Exercise details
Where the string "convergencia" occurs in a line of the data below, that line should be copied.

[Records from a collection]
◆ ◆ ◆

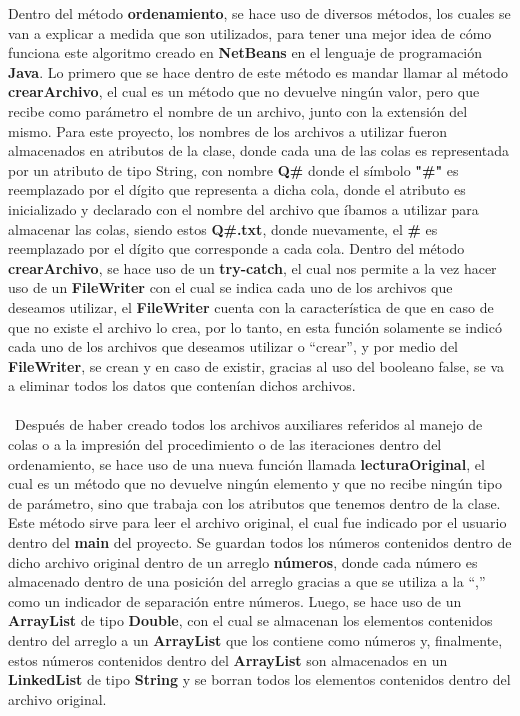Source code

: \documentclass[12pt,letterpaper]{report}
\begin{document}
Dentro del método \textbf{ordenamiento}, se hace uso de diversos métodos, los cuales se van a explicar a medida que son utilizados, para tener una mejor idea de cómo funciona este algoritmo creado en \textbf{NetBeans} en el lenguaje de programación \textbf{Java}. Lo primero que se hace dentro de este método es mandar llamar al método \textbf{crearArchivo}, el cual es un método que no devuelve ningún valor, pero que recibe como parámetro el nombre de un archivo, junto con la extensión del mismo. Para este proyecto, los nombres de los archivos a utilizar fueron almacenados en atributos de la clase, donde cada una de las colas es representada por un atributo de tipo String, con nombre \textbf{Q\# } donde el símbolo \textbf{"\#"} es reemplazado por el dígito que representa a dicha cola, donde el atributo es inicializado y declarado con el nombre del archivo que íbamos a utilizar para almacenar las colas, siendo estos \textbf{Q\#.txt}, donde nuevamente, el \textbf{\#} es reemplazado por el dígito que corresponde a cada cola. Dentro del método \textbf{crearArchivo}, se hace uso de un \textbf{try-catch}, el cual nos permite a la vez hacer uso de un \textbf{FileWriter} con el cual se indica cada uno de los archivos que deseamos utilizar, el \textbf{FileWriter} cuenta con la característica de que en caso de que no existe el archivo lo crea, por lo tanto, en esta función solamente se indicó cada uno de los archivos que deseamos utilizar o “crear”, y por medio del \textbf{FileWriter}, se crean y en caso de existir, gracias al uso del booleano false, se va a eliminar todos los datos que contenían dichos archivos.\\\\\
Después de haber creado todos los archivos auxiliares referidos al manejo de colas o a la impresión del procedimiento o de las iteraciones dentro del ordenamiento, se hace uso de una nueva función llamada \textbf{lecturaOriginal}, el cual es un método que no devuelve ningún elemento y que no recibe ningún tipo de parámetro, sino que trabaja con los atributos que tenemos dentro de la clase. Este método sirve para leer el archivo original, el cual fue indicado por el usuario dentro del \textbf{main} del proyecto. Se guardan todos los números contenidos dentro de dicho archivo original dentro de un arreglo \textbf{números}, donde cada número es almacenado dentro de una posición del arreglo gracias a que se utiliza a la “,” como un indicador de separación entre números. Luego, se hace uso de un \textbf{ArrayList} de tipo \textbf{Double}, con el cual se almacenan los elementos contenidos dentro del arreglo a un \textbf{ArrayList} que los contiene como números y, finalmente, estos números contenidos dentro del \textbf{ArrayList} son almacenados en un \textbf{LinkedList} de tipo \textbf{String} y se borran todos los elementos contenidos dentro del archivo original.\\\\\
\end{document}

◆ ◆ ◆

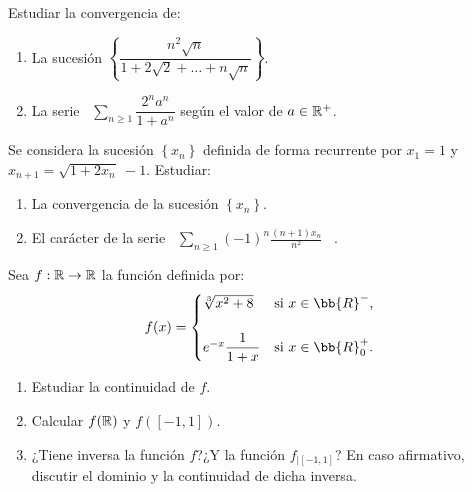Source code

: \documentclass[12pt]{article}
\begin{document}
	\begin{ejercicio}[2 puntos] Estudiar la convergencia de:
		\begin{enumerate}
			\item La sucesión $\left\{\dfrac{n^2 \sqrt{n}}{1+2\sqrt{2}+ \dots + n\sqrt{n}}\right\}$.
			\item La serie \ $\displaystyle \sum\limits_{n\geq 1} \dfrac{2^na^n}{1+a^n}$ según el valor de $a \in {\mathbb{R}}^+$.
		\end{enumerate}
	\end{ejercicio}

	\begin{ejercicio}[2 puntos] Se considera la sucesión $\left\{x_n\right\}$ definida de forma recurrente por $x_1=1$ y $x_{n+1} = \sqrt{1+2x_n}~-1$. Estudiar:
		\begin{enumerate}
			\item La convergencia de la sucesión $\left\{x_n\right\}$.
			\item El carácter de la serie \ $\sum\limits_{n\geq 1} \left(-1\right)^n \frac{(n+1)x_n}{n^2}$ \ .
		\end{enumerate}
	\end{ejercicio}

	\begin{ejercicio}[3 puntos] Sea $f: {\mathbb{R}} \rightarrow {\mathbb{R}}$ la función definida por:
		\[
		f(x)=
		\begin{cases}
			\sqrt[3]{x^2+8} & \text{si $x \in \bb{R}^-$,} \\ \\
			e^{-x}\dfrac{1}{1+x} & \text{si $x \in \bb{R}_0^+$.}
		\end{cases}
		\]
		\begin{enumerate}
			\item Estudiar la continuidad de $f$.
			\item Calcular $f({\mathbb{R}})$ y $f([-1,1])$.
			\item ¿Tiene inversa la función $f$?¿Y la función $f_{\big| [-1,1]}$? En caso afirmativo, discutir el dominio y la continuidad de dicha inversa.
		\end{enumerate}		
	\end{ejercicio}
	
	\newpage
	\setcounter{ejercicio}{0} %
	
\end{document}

◆ ◆ ◆

Exercise answer
	\begin{ejercicio}[2 puntos] Estudiar la convergencia de:
			\item La convergencia de la sucesión $\left\{x_n\right\}$.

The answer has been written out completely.